We preferred to go to Danzig or to Zoppot, which was still closer but, because of wartime conditions, rather deserted. The beach and pier at Zoppot invited visits. Both these places were easy to reach by rail, and my good friend Kapitänleutnant (Ingenieurwesen) Emil Jahreis, nicknamed “Seppel,” and I spent many happy hours together in one or the other. Bar-hopping in Danzig one evening, we were asked by an acquaintance, “When won’t we see you again? Of course, we know you can’t say. One day you just won’t come, and then maybe we’ll read about you in Wehrmacht reports.”

Another time, after a tour of the bars in Zoppot, we returned to our hotel very late. When we woke up, the sun told us that the
Bismarck
must have long since sailed for her at-sea exercises. Springing out of bed, we made for Gotenhafen with lightning speed. Would we have the undeserved good luck to find a neighborly tug in the harbor? We did. As we neared the
Bismarck
, which had stopped for us, we saw, standing on the upper deck, where we would have to go alongside, a man we had no great desire to see at that moment: Hans Oels who, as First Officer, was primarily responsible for the discipline of the ship. If at all possible, everyone, whether officer, petty officer or enlisted man, made a circuit around Hans Oels, the unapproachable, whom the crew called the loneliest man on board. This time, with his usual aloofness, he let matters rest by saying: “The captain awaits you on the bridge.”

Kapitänleutnant Emil Jahreis, right, shown here as an ensign (engineering) performing an experiment in chemistry class at the Naval College at Kiel-Wik in 1931 or 1932. (Photograph from the author’s collection.)

“Well,” said Lindemann, with a kindly smile, when we rather sheepishly appeared on the bridge, “go on about your duties!”
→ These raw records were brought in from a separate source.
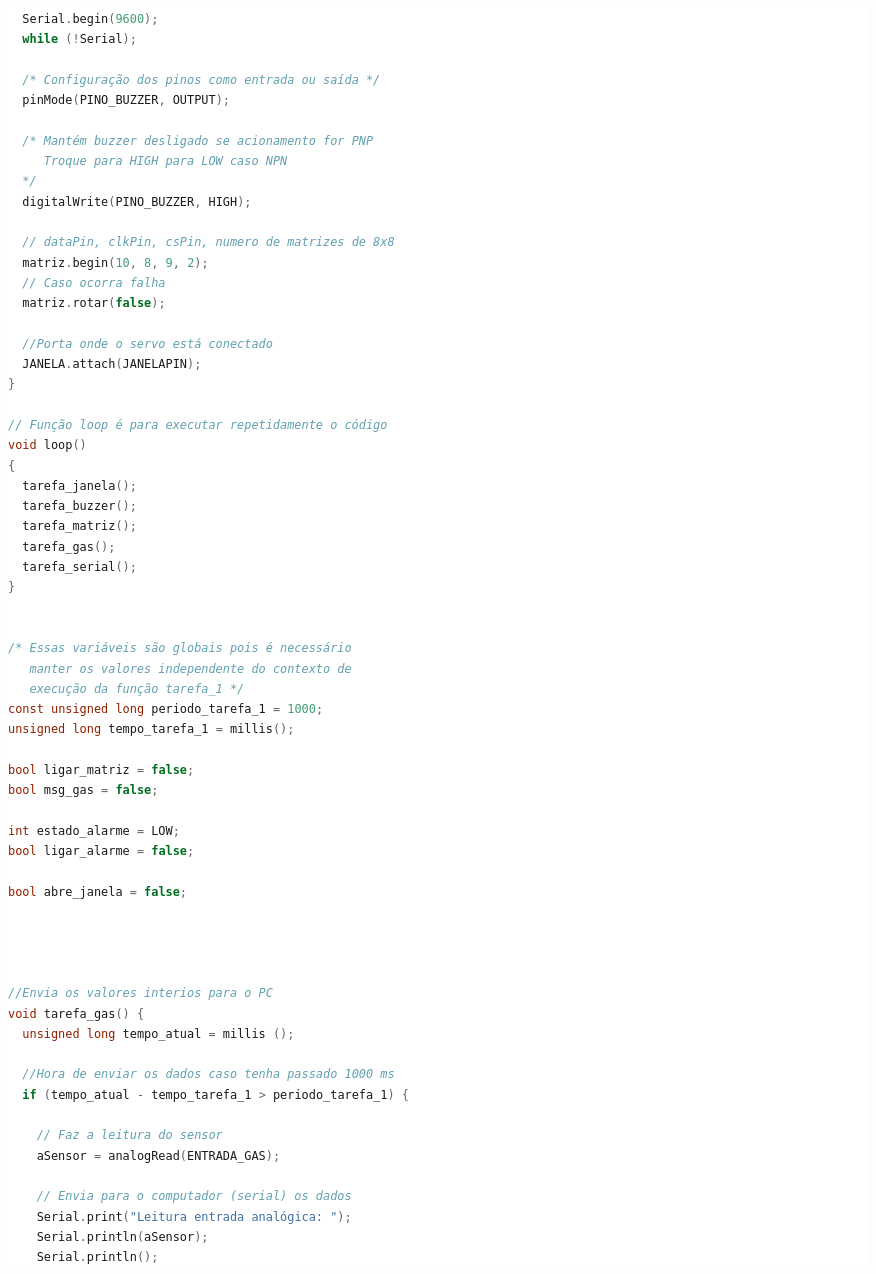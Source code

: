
 ```C
  Serial.begin(9600);
  while (!Serial);

  /* Configuração dos pinos como entrada ou saída */
  pinMode(PINO_BUZZER, OUTPUT);

  /* Mantém buzzer desligado se acionamento for PNP
     Troque para HIGH para LOW caso NPN
  */
  digitalWrite(PINO_BUZZER, HIGH);

  // dataPin, clkPin, csPin, numero de matrizes de 8x8
  matriz.begin(10, 8, 9, 2);
  // Caso ocorra falha
  matriz.rotar(false);

  //Porta onde o servo está conectado
  JANELA.attach(JANELAPIN);
}

// Função loop é para executar repetidamente o código
void loop()
{
  tarefa_janela();
  tarefa_buzzer();
  tarefa_matriz();
  tarefa_gas();
  tarefa_serial();
}


/* Essas variáveis são globais pois é necessário
   manter os valores independente do contexto de
   execução da função tarefa_1 */
const unsigned long periodo_tarefa_1 = 1000;
unsigned long tempo_tarefa_1 = millis();

bool ligar_matriz = false;
bool msg_gas = false;

int estado_alarme = LOW;
bool ligar_alarme = false;

bool abre_janela = false;




//Envia os valores interios para o PC
void tarefa_gas() {
  unsigned long tempo_atual = millis ();

  //Hora de enviar os dados caso tenha passado 1000 ms
  if (tempo_atual - tempo_tarefa_1 > periodo_tarefa_1) {

    // Faz a leitura do sensor
    aSensor = analogRead(ENTRADA_GAS);

    // Envia para o computador (serial) os dados
    Serial.print("Leitura entrada analógica: ");
    Serial.println(aSensor);
    Serial.println();

```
Seppel Jahreis from Ottingen, Bavaria—he loved life and was always cheerful. In those last weeks in Gotenhafen, however, a change came over him. He became unusually quiet and seemed depressed. I had the feeling that a foreboding of what was to come weighed on him. Most of all, however, he suffered, even if he didn’t say so, from his sudden and to him incomprehensible transfer from the post of turbine engineer to that of chief of damage control. Since the beginning of the building course he had become so familiar with “his” turbines and so humanly close to the turbine crew that the mandatory change tormented him. It was a fateful change. His successor in the engine room survived the sinking of the ship.